◆ What you will do
What is needed is an exact copy of the lines from the one containing "webowej -- Index.jsp." through the last line of the entries below, both included.

◆ Supplied data
┌────────

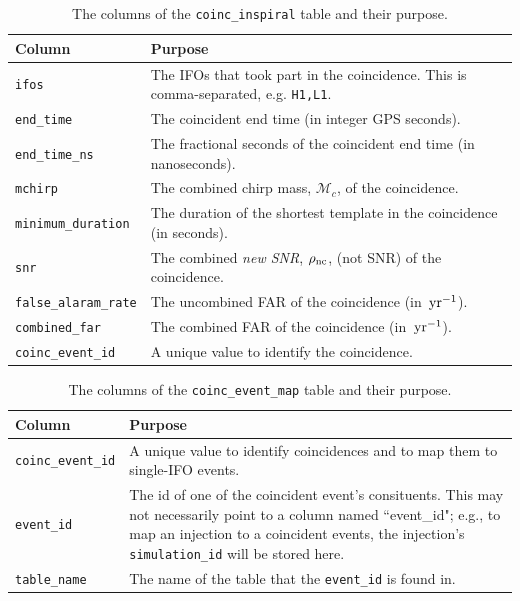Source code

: \begin{table}[h]
\label{tab:coinc_inspiral}
\center
\begin{tabular}{l | p{9cm}}
Column      &   Purpose     \\
\hline \hline
\texttt{ifos}   &   The \acp{IFO} that took part in the coincidence. This is comma-separated, e.g. \texttt{H1,L1}. \\
\hline
\texttt{end\_time}  &   The coincident end time (in integer GPS seconds). \\
\hline
\texttt{end\_time\_ns} &    The fractional seconds of the coincident end time (in nanoseconds). \\
\hline
\texttt{mchirp} &   The combined chirp mass, $\mathcal{M}_c$, of the coincidence. \\
\hline
\texttt{minimum\_duration}  &   The duration of the shortest template in the coincidence (in seconds). \\
\hline
\texttt{snr}    &   The combined \emph{new \ac{SNR}}, $\rho_{\mathrm{nc}}$, (not \ac{SNR}) of the coincidence. \\
\hline
\texttt{false\_alaram\_rate} & The uncombined \ac{FAR} of the coincidence (in $\,\mathrm{yr}^{-1}$). \\
\hline
\texttt{combined\_far}  & The combined \ac{FAR} of the coincidence (in $\,\mathrm{yr}^{-1}$). \\
\hline
\texttt{coinc\_event\_id}   & A unique value to identify the coincidence.
\end{tabular}
\caption{The columns of the \texttt{coinc\_inspiral} table and their purpose.}
\end{table}

\begin{table}[h]
\label{tab:coinc_event_map}
\center
\begin{tabular}{l | p{9cm}}
Column      &   Purpose     \\
\hline \hline
\texttt{coinc\_event\_id}   &   A unique value to identify coincidences and to map them to single-\ac{IFO} events. \\
\hline
\texttt{event\_id}  & The id of one of the coincident event's consituents. This may not necessarily point to a column named ``event\_id"; e.g., to map an injection to a coincident events, the injection's \texttt{simulation\_id} will be stored here. \\
\hline
\texttt{table\_name}    &   The name of the table that the \texttt{event\_id} is found in.
\end{tabular}
\caption{The columns of the \texttt{coinc\_event\_map} table and their purpose.}
\end{table}

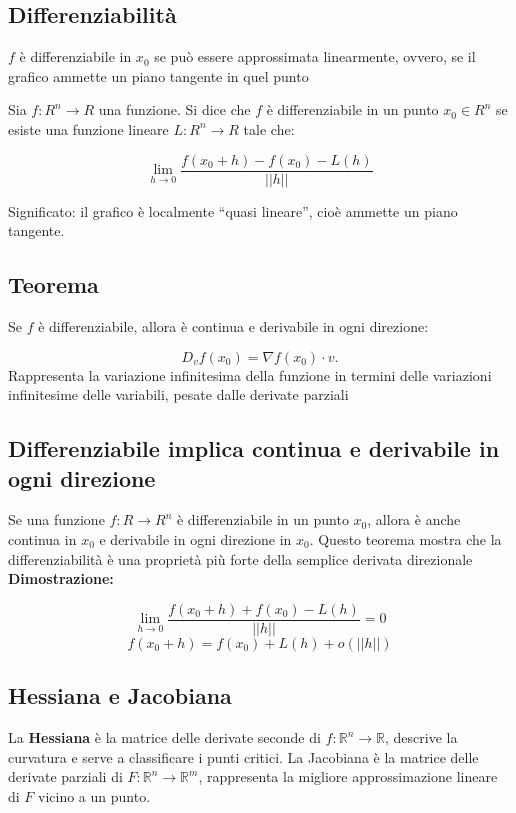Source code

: \documentclass[a4paper,12pt]{article}
\begin{document}
\subsection{Differenziabilità}
$f$ è differenziabile in $x_0$ se può essere approssimata linearmente, ovvero, se il grafico ammette un piano tangente in quel punto 

Sia $f: R^n \to R$ una funzione. Si dice che $f$ è differenziabile in un punto $x_0 \in R^n $ se esiste una funzione lineare $L: R^n \to R$ tale che:

\[
\lim_{h \to 0} \frac{f(x_0 +h) -f(x_0) -L(h)}{||h||}
\]


Significato: il grafico è localmente “quasi lineare”, cioè ammette un piano tangente.

\subsection{Teorema}
Se $f$ è differenziabile, allora è continua e derivabile in ogni direzione:


\[
D_v f(x_0)=\nabla f(x_0)\cdot v.
\]
Rappresenta la variazione infinitesima della funzione in termini delle variazioni infinitesime delle variabili, pesate dalle derivate parziali 

\subsection{Differenziabile implica continua e derivabile in ogni direzione}
Se una funzione $f: R \to R^n$ è differenziabile in un punto $x_0$, allora è anche continua in $x_0$ e derivabile in ogni direzione in $x_0$. Questo teorema mostra che la differenziabilità è una proprietà più forte della semplice derivata direzionale
\textbf{Dimostrazione: }

\[\lim_{h \to 0} \frac{f(x_0 +h) +f(x_0) -L(h)}{||h||} = 0\]
\[f(x_0 +h) = f(x_0)+L(h)+o(||h||) \]

\subsection{Hessiana e Jacobiana}
La \textbf{Hessiana} è la matrice delle derivate seconde di $f:\mathbb{R}^n\to\mathbb{R}$, descrive la curvatura e serve a classificare i punti critici.  
La Jacobiana è la matrice delle derivate parziali di $F:\mathbb{R}^n\to\mathbb{R}^m$, rappresenta la migliore approssimazione lineare di $F$ vicino a un punto.

\end{document}
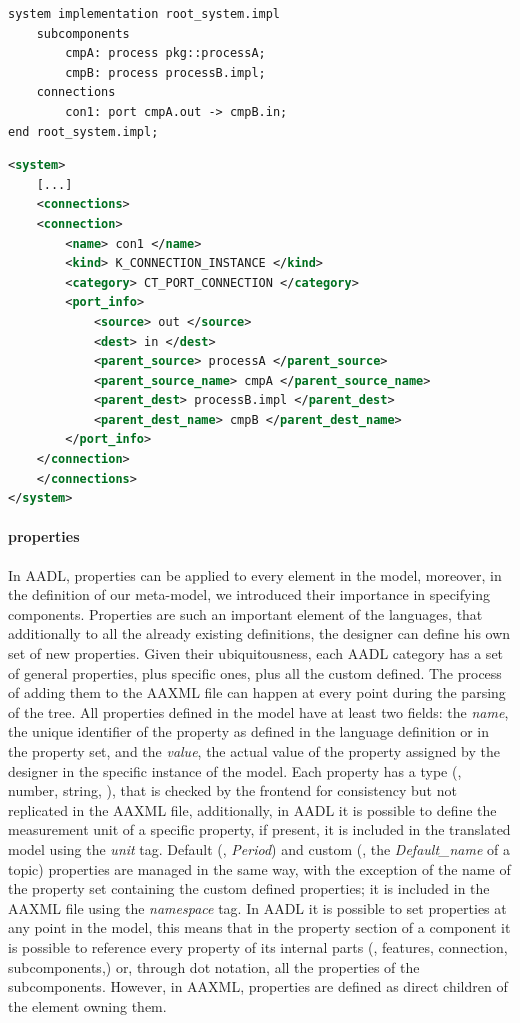 \begin{lstlisting}[language=AADL,caption={Minimal AADL model containing connections.},label=lst:con-aadl]
system implementation root_system.impl
	subcomponents
		cmpA: process pkg::processA;
		cmpB: process processB.impl;
	connections
		con1: port cmpA.out -> cmpB.in;
end root_system.impl;
\end{lstlisting}

\begin{lstlisting}[language=XML,caption={AAXML description of AADL connections},label=lst:con-aaxml]
<system>
	[...]
	<connections>
	<connection>
		<name> con1 </name>
		<kind> K_CONNECTION_INSTANCE </kind>
		<category> CT_PORT_CONNECTION </category>
		<port_info>
			<source> out </source>
			<dest> in </dest>
			<parent_source> processA </parent_source>
			<parent_source_name> cmpA </parent_source_name>
			<parent_dest> processB.impl </parent_dest>
			<parent_dest_name> cmpB </parent_dest_name>
		</port_info>
	</connection>
	</connections>
</system>
\end{lstlisting}

\paragraph{properties} In AADL, properties can be applied to every element in the model, moreover, in the definition of our meta-model, we introduced their importance in specifying components. Properties are such an important element of the languages, that additionally to all the already existing definitions, the designer can define his own set of new properties. Given their ubiquitousness, each AADL category has a set of general properties, plus specific ones, plus all the custom defined. The process of adding them to the AAXML file can happen at every point during the parsing of the tree. All properties defined in the model have at least two fields: the \textit{name}, the unique identifier of the property as defined in the language definition or in the property set, and the \textit{value}, the actual value of the property assigned by the designer in the specific instance of the model. Each property has a type (\eg, number, string, \etc), that is checked by the frontend for consistency but not replicated in the AAXML file, additionally, in AADL it is possible to define the measurement unit of a specific property, if present, it is included in the translated model using the \textit{unit} tag. Default (\eg, \textit{Period}) and custom (\eg, the \textit{Default\_name} of a topic) properties are managed in the same way, with the exception of the name of the property set containing the custom defined properties; it is included in the AAXML file using the \textit{namespace} tag. In AADL it is possible to set properties at any point in the model, this means that in the property section of a component it is possible to reference every property of its internal parts (\eg, features, connection, subcomponents,\etc) or, through dot notation, all the properties of the subcomponents. However, in AAXML, properties are defined as direct children of the element owning them.

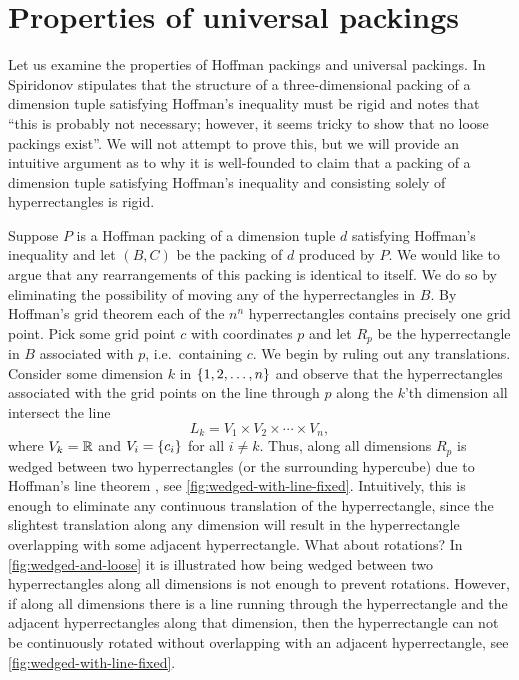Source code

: \section{Properties of universal packings}
\noindent Let us examine the properties of Hoffman packings and universal packings.
In \cite[p. 1]{Spiridonov_2003} Spiridonov stipulates that the structure of a three-dimensional packing of a dimension tuple satisfying Hoffman's inequality must be rigid and notes that ``this is probably not necessary; however, it seems tricky to show that no loose packings exist''. We will not attempt to prove this, but we will provide an intuitive argument as to why it is well-founded to claim that a packing of a dimension tuple satisfying Hoffman's inequality and consisting solely of hyperrectangles is rigid.

Suppose $P$ is a Hoffman packing of a dimension tuple $d$ satisfying Hoffman's inequality and let $(B, C)$ be the packing of $d$ produced by $P$. We would like to argue that any rearrangements of this packing is identical to itself. We do so by eliminating the possibility of moving any of the hyperrectangles in $B$. By Hoffman's grid theorem  each of the $n^n$ hyperrectangles contains precisely one grid point. Pick some grid point $c$ with coordinates $p$ and let $R_p$ be the hyperrectangle in $B$ associated with $p$, i.e.\ containing $c$. We begin by ruling out any translations. Consider some dimension $k$ in $\left\{ 1, 2, \dotsc, n \right\}$ and observe that the hyperrectangles associated with the grid points on the line through $p$ along the $k$'th dimension all intersect the line
\[
L_k = V_1 \times V_2 \times \dotsb \times V_n,
\]
where $V_k = \mathbb{R}$ and $V_i = \left\{ c_i \right\}$ for all $i \neq k$. Thus, along all dimensions $R_p$ is wedged between two hyperrectangles (or the surrounding hypercube) due to Hoffman's line theorem , see \cref{fig:wedged-with-line-fixed}. Intuitively, this is enough to eliminate any continuous translation of the hyperrectangle, since the slightest translation along any dimension will result in the hyperrectangle overlapping with some adjacent hyperrectangle. What about rotations? In \cref{fig:wedged-and-loose} it is illustrated how being wedged between two hyperrectangles along all dimensions is not enough to prevent rotations. However, if along all dimensions there is a line running through the hyperrectangle and the adjacent hyperrectangles along that dimension, then the hyperrectangle can not be continuously rotated without overlapping with an adjacent hyperrectangle, see \cref{fig:wedged-with-line-fixed}.

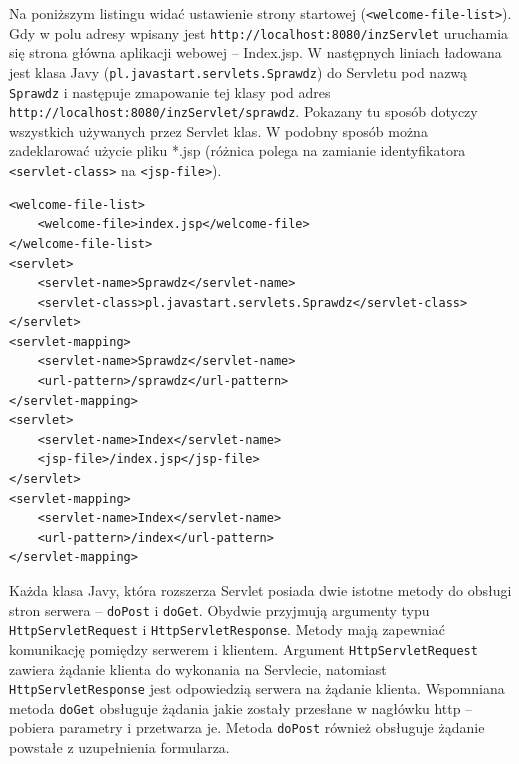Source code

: \documentclass[eng,printmode,oneside]{mgr}
\begin{document}
Na poniższym listingu widać ustawienie strony startowej
(\texttt{<welcome-file-list>}). Gdy w polu adresy wpisany jest
\texttt{http://localhost:8080/inzServlet} uruchamia się strona główna aplikacji
webowej -- Index.jsp. W następnych liniach ładowana jest klasa
Javy (\texttt{pl.javastart.servlets.Sprawdz}) do Servletu pod nazwą
\texttt{Sprawdz} i następuje zmapowanie tej klasy pod adres
\texttt{http://localhost:8080/inzServlet/sprawdz}. Pokazany tu sposób dotyczy
wszystkich używanych przez Servlet klas. W podobny sposób można zadeklarować użycie
pliku *.jsp (różnica polega na zamianie identyfikatora \texttt{<servlet-class>}
na \texttt{<jsp-file>}). 

\lstset{language=XML,firstnumber=1,stepnumber=1}
\begin{lstlisting}[caption=Fragment pliku web.xml,label=lst:web.xml]
<welcome-file-list>
	<welcome-file>index.jsp</welcome-file>
</welcome-file-list>
<servlet>
	<servlet-name>Sprawdz</servlet-name>
	<servlet-class>pl.javastart.servlets.Sprawdz</servlet-class>
</servlet>
<servlet-mapping>
	<servlet-name>Sprawdz</servlet-name>
	<url-pattern>/sprawdz</url-pattern>
</servlet-mapping>
<servlet>
	<servlet-name>Index</servlet-name>
	<jsp-file>/index.jsp</jsp-file>
</servlet>
<servlet-mapping>
	<servlet-name>Index</servlet-name>
	<url-pattern>/index</url-pattern>
</servlet-mapping>
\end{lstlisting}

Każda klasa Javy, która rozszerza Servlet posiada dwie istotne metody do obsługi
stron serwera -- \texttt{doPost} i \texttt{doGet}. Obydwie przyjmują argumenty
typu \texttt{HttpServletRequest} i \texttt{HttpServletResponse}.
Metody mają zapewniać komunikację pomiędzy serwerem i klientem. Argument
\texttt{HttpServletRequest} zawiera żądanie klienta do wykonania na Servlecie,
natomiast \texttt{HttpServletResponse} jest odpowiedzią serwera na żądanie
klienta.
Wspomniana metoda \texttt{doGet} obsługuje żądania jakie zostały przesłane w
nagłówku http -- pobiera parametry i przetwarza je. Metoda \texttt{doPost}
również obsługuje żądanie powstałe z uzupełnienia formularza.
\end{document}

└────────

◆ Output
webowej -- Index.jsp. W następnych liniach ładowana jest klasa
Javy (\texttt{pl.javastart.servlets.Sprawdz}) do Servletu pod nazwą
\texttt{Sprawdz} i następuje zmapowanie tej klasy pod adres
\texttt{http://localhost:8080/inzServlet/sprawdz}. Pokazany tu sposób dotyczy
wszystkich używanych przez Servlet klas. W podobny sposób można zadeklarować użycie
pliku *.jsp (różnica polega na zamianie identyfikatora \texttt{<servlet-class>}
na \texttt{<jsp-file>}). 

\lstset{language=XML,firstnumber=1,stepnumber=1}
\begin{lstlisting}[caption=Fragment pliku web.xml,label=lst:web.xml]
<welcome-file-list>
	<welcome-file>index.jsp</welcome-file>
</welcome-file-list>
<servlet>
	<servlet-name>Sprawdz</servlet-name>
	<servlet-class>pl.javastart.servlets.Sprawdz</servlet-class>
</servlet>
<servlet-mapping>
	<servlet-name>Sprawdz</servlet-name>
	<url-pattern>/sprawdz</url-pattern>
</servlet-mapping>
<servlet>
	<servlet-name>Index</servlet-name>
	<jsp-file>/index.jsp</jsp-file>
</servlet>
<servlet-mapping>
	<servlet-name>Index</servlet-name>
	<url-pattern>/index</url-pattern>
</servlet-mapping>
\end{lstlisting}

Każda klasa Javy, która rozszerza Servlet posiada dwie istotne metody do obsługi
stron serwera -- \texttt{doPost} i \texttt{doGet}. Obydwie przyjmują argumenty
typu \texttt{HttpServletRequest} i \texttt{HttpServletResponse}.
Metody mają zapewniać komunikację pomiędzy serwerem i klientem. Argument
\texttt{HttpServletRequest} zawiera żądanie klienta do wykonania na Servlecie,
natomiast \texttt{HttpServletResponse} jest odpowiedzią serwera na żądanie
klienta.
Wspomniana metoda \texttt{doGet} obsługuje żądania jakie zostały przesłane w
nagłówku http -- pobiera parametry i przetwarza je. Metoda \texttt{doPost}
również obsługuje żądanie powstałe z uzupełnienia formularza.
\end{document}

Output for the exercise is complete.